What the exercise asks: Where an entry below contains an image, skip the image and copy the rest exactly.

Start of Records shown

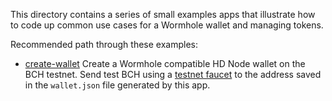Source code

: This directory contains a series of small examples apps that illustrate how
to code up common use cases for a Wormhole wallet and managing tokens.

Recommended path through these examples:

- [create-wallet](create-wallet) Create a Wormhole compatible HD Node wallet on
  the BCH testnet. Send test BCH using a
  [testnet faucet](https://testnet.manu.backend.hamburg/bitcoin-cash-faucet) to
  the address saved in the `wallet.json` file generated by this app.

End of Records shown

Output of the task:
Source code

: This directory contains a series of small examples apps that illustrate how
to code up common use cases for a Wormhole wallet and managing tokens.

Recommended path through these examples:

- [create-wallet](create-wallet) Create a Wormhole compatible HD Node wallet on
  the BCH testnet. Send test BCH using a
  [testnet faucet](https://testnet.manu.backend.hamburg/bitcoin-cash-faucet) to
  the address saved in the `wallet.json` file generated by this app.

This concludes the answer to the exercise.